El doctor Ahmed Al-Farra, jefe del departamento de pediatría y obstetricia del
Complejo Médico Nasser, en la ciudad de Khan Yunis, advirtió sobre las consecuencias de la guerra en curso y sus repercusiones en la salud de las madres y los niños.
En declaraciones a la prensa, destacó que el hospital registró un aumento mensual significativo en casos de malformaciones congénitas y nacimientos prematuros, especialmente entre las semanas 30 y 36 del embarazo.
La mayoría de los bebés nacen con bajo peso como resultado de la desnutrición de las madres, subrayó.
Explicó que la falta de alimentos saludables y suplementos esenciales, especialmente hierro, dificulta el crecimiento normal del feto y afecta directamente el desarrollo del sistema nervioso, lo que aumenta la probabilidad de deformidades y complicaciones graves de salud después del nacimiento.
Al-Farra señaló que el agua contaminada y el humo resultante de la quema de leña, en ausencia de otras fuentes de energía, también provocan deformaciones.
En ese sentido, detalló que se registraron casos raros e inusuales de deformidades, incluidos tumores congénitos, defectos del corazón y del sistema digestivo, desarrollo cerebral incompleto, además del nacimiento de niños sin ano o con intestinos desconectados.
Algunos bebés mueren a los pocos días de nacer, mientras que otros necesitan intervenciones quirúrgicas urgentes o alimentación intravenosa continua para sobrevivir, lamentó.
Al-Farra reveló un aumento alarmante en las muertes neonatales, con una tasa que pasó de nueve decesos por cada mil nacimientos antes de la guerra a 35 durante los dos años de agresión.
Señaló que la suspensión de los programas de atención prenatal, junto con la falta de dispositivos para detectar defectos congénitos y trastornos genéticos, agravaron la crisis y privaron a miles de madres de atención preventiva básica. El director general del Ministerio de Salud en el enclave costero, Munir Al-Barsh, alertó hace unos días sobre un drástico aumento de los abortos y la caída de las tasas de natalidad como resultado de la crisis que vive el territorio.

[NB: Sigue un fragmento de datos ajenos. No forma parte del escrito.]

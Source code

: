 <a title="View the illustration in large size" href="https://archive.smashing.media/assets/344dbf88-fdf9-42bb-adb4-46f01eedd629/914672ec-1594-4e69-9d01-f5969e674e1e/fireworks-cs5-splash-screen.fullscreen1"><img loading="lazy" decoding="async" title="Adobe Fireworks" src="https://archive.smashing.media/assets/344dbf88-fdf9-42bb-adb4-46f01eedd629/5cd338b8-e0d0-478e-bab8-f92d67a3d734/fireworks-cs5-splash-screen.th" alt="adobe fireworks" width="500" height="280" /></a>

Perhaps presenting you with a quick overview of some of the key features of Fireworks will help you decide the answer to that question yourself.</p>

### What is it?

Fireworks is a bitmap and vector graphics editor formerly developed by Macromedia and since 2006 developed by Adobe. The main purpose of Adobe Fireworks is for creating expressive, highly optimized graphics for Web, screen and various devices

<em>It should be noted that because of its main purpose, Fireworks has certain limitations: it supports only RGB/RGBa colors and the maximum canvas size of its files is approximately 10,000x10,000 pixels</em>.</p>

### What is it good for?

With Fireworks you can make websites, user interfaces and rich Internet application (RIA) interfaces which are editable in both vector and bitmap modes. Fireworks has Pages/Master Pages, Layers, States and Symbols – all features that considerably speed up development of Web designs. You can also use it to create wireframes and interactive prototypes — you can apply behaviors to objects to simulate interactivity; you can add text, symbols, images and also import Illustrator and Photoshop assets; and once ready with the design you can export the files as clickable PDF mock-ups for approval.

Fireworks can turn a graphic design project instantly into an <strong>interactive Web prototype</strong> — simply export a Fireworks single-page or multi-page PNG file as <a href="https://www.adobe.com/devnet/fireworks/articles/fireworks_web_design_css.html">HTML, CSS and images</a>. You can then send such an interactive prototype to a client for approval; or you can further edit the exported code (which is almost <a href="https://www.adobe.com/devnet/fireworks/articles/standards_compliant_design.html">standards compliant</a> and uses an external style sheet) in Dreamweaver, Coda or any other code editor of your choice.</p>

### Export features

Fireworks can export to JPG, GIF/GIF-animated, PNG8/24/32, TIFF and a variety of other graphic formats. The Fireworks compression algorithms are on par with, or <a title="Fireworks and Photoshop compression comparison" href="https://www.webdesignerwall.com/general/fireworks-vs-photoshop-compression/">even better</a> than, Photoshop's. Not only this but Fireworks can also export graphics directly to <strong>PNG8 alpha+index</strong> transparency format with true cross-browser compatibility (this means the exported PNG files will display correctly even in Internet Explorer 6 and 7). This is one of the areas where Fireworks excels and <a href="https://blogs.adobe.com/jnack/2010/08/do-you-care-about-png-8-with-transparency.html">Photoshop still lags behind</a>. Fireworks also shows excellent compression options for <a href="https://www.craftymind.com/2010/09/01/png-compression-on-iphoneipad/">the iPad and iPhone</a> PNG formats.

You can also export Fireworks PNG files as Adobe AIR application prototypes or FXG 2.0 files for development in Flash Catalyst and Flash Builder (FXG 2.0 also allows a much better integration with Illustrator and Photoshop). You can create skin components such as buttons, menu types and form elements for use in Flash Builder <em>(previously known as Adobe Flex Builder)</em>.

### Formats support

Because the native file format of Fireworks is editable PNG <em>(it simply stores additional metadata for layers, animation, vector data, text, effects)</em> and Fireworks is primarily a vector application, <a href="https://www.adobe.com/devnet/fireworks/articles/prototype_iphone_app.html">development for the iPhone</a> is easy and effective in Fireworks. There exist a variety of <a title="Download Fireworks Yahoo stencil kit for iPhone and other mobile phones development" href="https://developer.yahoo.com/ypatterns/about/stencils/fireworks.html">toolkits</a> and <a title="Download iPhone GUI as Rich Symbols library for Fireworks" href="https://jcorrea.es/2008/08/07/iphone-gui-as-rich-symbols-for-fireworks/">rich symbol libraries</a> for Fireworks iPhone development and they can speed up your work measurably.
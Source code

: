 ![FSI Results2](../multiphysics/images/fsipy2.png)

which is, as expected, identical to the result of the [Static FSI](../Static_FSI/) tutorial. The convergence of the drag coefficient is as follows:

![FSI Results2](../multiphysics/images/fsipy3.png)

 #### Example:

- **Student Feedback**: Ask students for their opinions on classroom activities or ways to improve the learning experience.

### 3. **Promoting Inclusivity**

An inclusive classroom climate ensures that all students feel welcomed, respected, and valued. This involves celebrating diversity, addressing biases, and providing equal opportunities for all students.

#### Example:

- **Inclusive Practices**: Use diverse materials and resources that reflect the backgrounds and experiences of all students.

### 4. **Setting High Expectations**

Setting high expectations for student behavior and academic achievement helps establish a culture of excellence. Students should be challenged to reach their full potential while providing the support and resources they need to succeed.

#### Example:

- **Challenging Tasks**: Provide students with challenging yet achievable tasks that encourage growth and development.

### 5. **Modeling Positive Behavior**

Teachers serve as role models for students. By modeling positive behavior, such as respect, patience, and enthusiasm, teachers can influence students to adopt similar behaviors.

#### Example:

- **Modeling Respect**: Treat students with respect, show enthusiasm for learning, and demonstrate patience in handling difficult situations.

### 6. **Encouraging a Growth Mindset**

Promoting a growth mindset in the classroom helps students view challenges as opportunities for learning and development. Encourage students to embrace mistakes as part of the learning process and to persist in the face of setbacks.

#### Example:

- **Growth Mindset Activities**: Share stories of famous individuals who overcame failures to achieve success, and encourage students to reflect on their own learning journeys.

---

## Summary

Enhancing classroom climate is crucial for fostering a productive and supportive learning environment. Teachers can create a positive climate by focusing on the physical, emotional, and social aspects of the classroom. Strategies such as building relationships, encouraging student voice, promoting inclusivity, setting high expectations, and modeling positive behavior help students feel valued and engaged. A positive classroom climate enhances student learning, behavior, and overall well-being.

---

Al-Barsh anunció una disminución en el número de recién nacidos de hasta un 40 por ciento anual al pasar de unos 26 mil a 17 mil.
El funcionario atribuyó la caída a “las duras condiciones de vida que enfrentan las embarazadas bajo el asedio y la guerra”.
Además, el bajo peso al nacer se convirtió en un fenómeno generalizado por la desnutrición materna y la falta de suplementos nutricionales esenciales, lo cual afecta directamente la salud de los fetos y los bebés, subrayó.